# Gate run — validating the optimizing-skills v0.2.0 patch against its own gate

**Date:** 2026-05-29
**Rule under test:** the two edits proposed in
[`proposed-patch-optimizing-skills.md`](proposed-patch-optimizing-skills.md).
Per the patch's own caveat, the edits must clear the gate before shipping to
`oaustegard/claude-skills`. This is that run.

## Method

The triggering failure is a **scoring-rule** failure (a collapsed pass/fail
masked a real win), not a model-behavior failure. So the check set is a set of
skill-revision **decision scenarios** with known-correct verdicts, evaluated by
hand — the skill permits "evaluate by hand for small sets," and dispatching to
Haiku cannot test a scoring rule.

- `best` rule = v0.1.0: "Score hard pass/fail per task. Accept only if candidate
  strictly beats best (more tasks pass)." A multi-criterion task collapses to one
  pass/fail (task passes iff all criteria pass).
- `candidate` rule = v0.2.0: accept iff the **triggering-failure criterion**
  strictly improves **and no regression-guard criterion gets worse**.
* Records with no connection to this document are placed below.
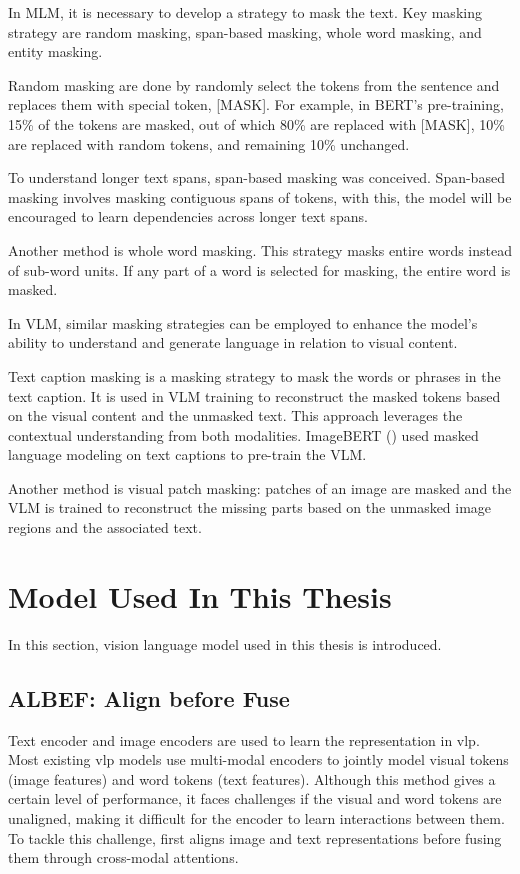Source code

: In MLM, it is necessary to develop a strategy to mask the text. Key masking strategy are random masking, span-based masking, whole word masking, and entity masking. 

Random masking are done by randomly select the tokens from the sentence and replaces them with special token, [MASK]. For example, in BERT's pre-training, 15\% of the tokens are masked, out of which 80\% are replaced with [MASK], 10\% are replaced with random tokens, and remaining 10\% unchanged. 

To understand longer text spans, span-based masking was conceived. Span-based masking involves masking contiguous spans of tokens, with this, the model will be encouraged to learn dependencies across longer text spans. 

Another method is whole word masking. This strategy masks entire words instead of sub-word units. If any part of a word is selected for masking, the entire word is masked.

In VLM, similar masking strategies can be employed to enhance the model's ability to understand and generate language in relation to visual content.

Text caption masking is a masking strategy to mask the words or phrases in the text caption. It is used in VLM training to reconstruct the masked tokens based on the visual content and the unmasked text. This approach leverages the contextual understanding from both modalities. ImageBERT (\cite{qi2020imagebertcrossmodalpretraininglargescale}) used masked language modeling on text captions to pre-train the VLM.

Another method is visual patch masking: patches of an image are masked and the VLM is trained to reconstruct the missing parts based on the unmasked image regions and the associated text.

\section{Model Used In This Thesis}
In this section, vision language model used in this thesis is introduced.

\subsection{ALBEF: Align before Fuse}
Text encoder and image encoders are used to learn the representation in \acrfull{vlp}. Most existing \acrshort{vlp} models use multi-modal encoders to jointly model visual tokens (image features) and word tokens (text features). Although this method gives a certain level of performance, it faces challenges if the visual and word tokens are unaligned, making it difficult for the encoder to learn interactions between them. 
To tackle this challenge, \cite{li2021align} first aligns image and text representations before fusing them through cross-modal attentions.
## Check set (verdict = correct accept/reject is known)

| # | Scenario | Correct verdict |
|---|---|---|
| T1 | **Triggering failure.** Primary criterion improves big (hallucination 60%→0%); secondary (length) flat-bad in both arms. | ACCEPT |
| T2 | No-op edit. No criterion improves. | REJECT |
| T3 | Primary improves (hallu 60%→0%) but a guard regresses (schema 100%→40%). | REJECT |
| T4 | Primary improves and secondary also improves. | ACCEPT |

## Scores

| | T1 | T2 | T3 | T4 | Correct |
|---|---|---|---|---|---:|
| **best rule** (collapse) | reject ✗ | reject ✓ | reject ✓ | accept ✓ | **3/4** |
| **candidate rule** (per-criterion) | accept ✓ | reject ✓ | reject ✓ | accept ✓ | **4/4** |

Candidate strictly beats best (4/4 vs 3/4); the sole difference is **T1, the
triggering failure**. No regression: T2–T4 stay correct. T3 confirms the new
rule still rejects a primary-improving edit that worsens a guard — edit 1 does
not make the gate "accept anything that improves the headline number."

## Verdict: SHIP

Edit 1 (per-criterion scoring) clears its own gate. Edit 2 (≥2 author samples
for Agent-compiled artifacts) is a methodology guard — it cannot produce a wrong
accept/reject, so it is not exercised by this decision-logic check set; it is
validated by the observed author variance in the retro (95%→0% vs 60%→0% across
two author pairs on the same edit). Both ship as optimizing-skills v0.2.0.

Caveat: hand-evaluated, n=4 constructed scenarios. The scenarios are the minimal
set that distinguishes the two rules (one triggering-failure case + three
regression guards covering no-op, guard-regression, and clean-win). Not a stress
test of pathological multi-criterion cases.